What to do:
What lines below contain the word "refs"? Please pull each one out.

Records for this task:

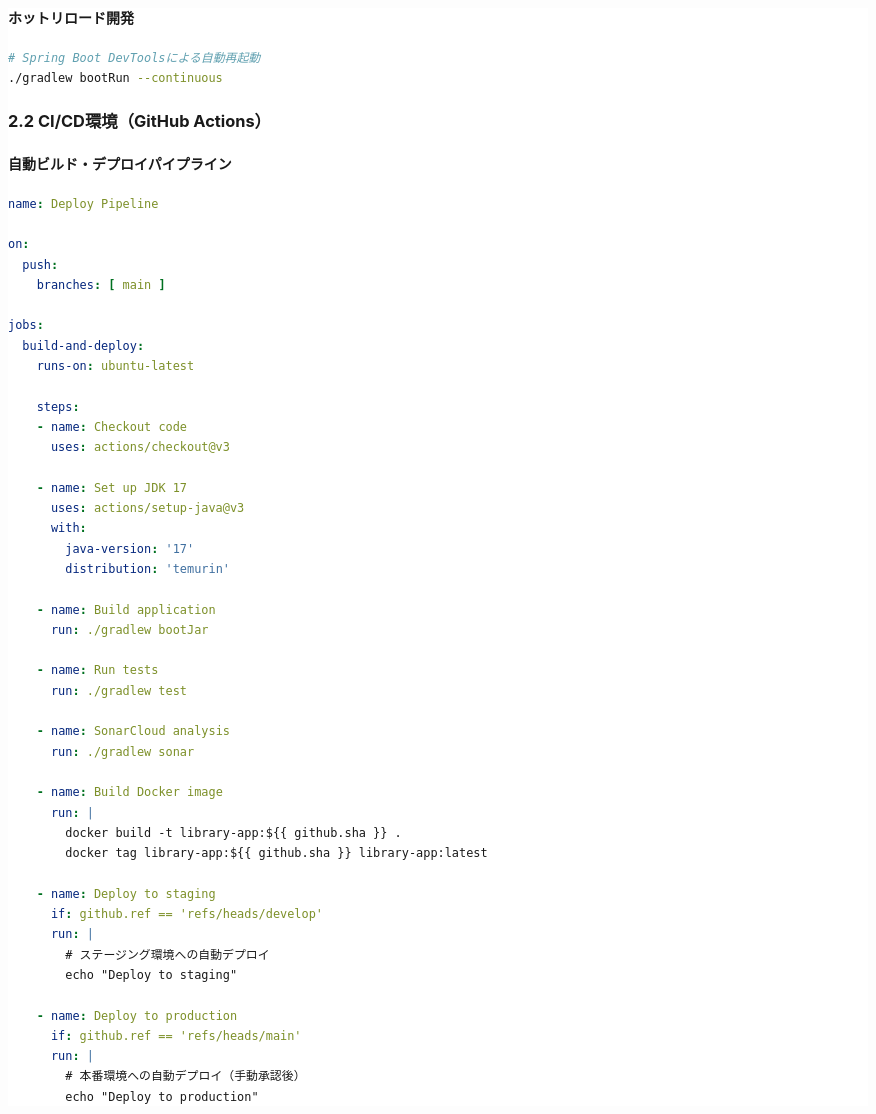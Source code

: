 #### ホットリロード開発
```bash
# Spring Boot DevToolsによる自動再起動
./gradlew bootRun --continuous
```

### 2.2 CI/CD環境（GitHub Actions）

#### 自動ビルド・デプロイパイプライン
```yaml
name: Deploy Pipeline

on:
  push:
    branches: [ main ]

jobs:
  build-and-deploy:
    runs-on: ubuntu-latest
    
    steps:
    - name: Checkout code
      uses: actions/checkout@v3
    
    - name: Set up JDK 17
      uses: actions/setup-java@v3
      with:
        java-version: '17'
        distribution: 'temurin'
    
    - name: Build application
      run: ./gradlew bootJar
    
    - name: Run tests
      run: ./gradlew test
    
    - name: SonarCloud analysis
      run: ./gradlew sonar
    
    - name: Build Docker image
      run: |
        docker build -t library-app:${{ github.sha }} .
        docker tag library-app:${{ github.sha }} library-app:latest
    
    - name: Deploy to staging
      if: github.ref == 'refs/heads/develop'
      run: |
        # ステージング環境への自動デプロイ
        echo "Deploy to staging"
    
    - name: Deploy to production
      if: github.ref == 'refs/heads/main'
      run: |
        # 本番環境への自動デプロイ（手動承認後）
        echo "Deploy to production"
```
* * *
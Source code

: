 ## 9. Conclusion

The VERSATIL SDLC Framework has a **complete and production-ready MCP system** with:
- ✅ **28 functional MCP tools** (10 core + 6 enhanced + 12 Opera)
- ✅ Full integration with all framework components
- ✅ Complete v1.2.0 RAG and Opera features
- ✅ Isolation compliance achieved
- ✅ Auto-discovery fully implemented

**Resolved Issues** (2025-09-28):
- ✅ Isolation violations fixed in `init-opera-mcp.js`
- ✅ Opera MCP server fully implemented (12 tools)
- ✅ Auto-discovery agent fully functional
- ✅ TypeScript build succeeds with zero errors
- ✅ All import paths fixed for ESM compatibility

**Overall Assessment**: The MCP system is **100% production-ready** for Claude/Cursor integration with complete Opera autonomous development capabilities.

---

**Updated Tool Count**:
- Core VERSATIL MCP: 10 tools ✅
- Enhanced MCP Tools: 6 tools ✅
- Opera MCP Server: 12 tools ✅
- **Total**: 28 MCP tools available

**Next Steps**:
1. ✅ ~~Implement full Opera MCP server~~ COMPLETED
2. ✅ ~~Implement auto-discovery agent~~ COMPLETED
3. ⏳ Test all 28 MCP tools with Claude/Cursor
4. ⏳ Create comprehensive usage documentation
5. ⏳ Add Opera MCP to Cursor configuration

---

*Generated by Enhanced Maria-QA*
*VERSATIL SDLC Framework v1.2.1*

Response box:
      if: github.ref == 'refs/heads/develop'
      if: github.ref == 'refs/heads/main'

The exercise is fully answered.